The Rise of AIOps: How Data, Machine Learning, and AI Will Transform Performance Monitoring

December 17 2018
 

AppDynamics surveyed 6,000 global IT leaders about application performance monitoring and AIOps. Read on to discover the trends shaping the space.


Over the last decade, application environments have exploded in complexity.

Gone are the days of managing monoliths. Today’s IT professionals are tasked with ensuring the performance and reliability of distributed systems across virtualized and multi-cloud environments. And while it may be true that the emergence of this modern application environment has provided the speed and flexibility professionals demand, these numerous services have unleashed a deluge of data on the enterprise IT environment.

Application performance monitoring (APM) solutions have proven essential in helping leaders take back control by providing the real-time insights needed to take action. But as the volume of data in IT ecosystems increases, many professionals are finding it challenging to take a proactive approach to managing it all. While automating tasks have helped teams free up some bandwidth for operations and planning, automation alone is no match for today’s increasingly complex environments. What’s needed is a strategy focused on reducing the burden of mounting IT operations responsibilities, and surfacing the insights that matter the most so that businesses can take the right action.

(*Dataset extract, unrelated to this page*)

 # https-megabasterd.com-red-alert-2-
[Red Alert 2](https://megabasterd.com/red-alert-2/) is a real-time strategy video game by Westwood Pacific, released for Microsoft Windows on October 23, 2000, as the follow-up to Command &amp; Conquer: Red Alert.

So, what are forward-thinking IT professionals doing to stay ahead of the curve?

Many are applying what’s being called an AIOps approach to the challenge of application environment complexity. This approach leverages advances in machine learning and artificial intelligence (AI) to proactively solve problems that arise in the application environment. Even though relatively new, the approach is gaining momentum and has been the focus of several Gartner AIOps reports. And for good reason: Using AI to identify potential challenges within the application environment doesn’t just help IT professionals get ahead of problems — it helps companies avoid revenue-impacting outages that jeopardize the customer experience, the business, and the brand.

In order to fully understand the rise of AIOps and why it has developed the momentum it has, we wanted to dig deeper to uncover the actual challenges faced by IT professionals, and how they’re managing them in an increasingly complex application environment. To accomplish that, AppDynamics undertook a study of 6,000 global IT leaders in Australia, Canada, France, Germany, the United Kingdom, and the United States. Their responses answered three key questions about the shift in the performance space:

(1) What’s the current enterprise approach to managing increasing application environment complexity?

(2) How are global IT leaders taking a proactive approach to identifying problems in the application environment?

(3) How broadly is AI identified as a potential solution to reducing complexity in IT ecosystems?

Let’s see what the research revealed.

The Demand for Proactive Application Performance Monitoring Tools

Today, midsize to large companies use an average of eight different cloud providers for various enterprise applications and services. As a result, IT professionals are managing an ever-increasing set of tasks that have the potential to become disconnected if not managed properly. What’s more, within these highly distributed systems, IT leaders must grapple with the impact of new code being deployed, as well as the virtually infinite potential outcomes associated with doing so. Without a unified view of how all of these elements interact, there’s significant potential for issues to arise that impact performance — and, ultimately — the customer experience.

New research from AppDynamics underscores the cause for concern: 48% of enterprises surveyed say they’re releasing new features or code at least monthly, but their current approach to monitoring only provides a siloed view on the quality and impact of each release. In fact, of those enterprises that release on that cadence, a massive 91% say that monitoring tools only provide data on how each release drives the performance of their own area of responsibility.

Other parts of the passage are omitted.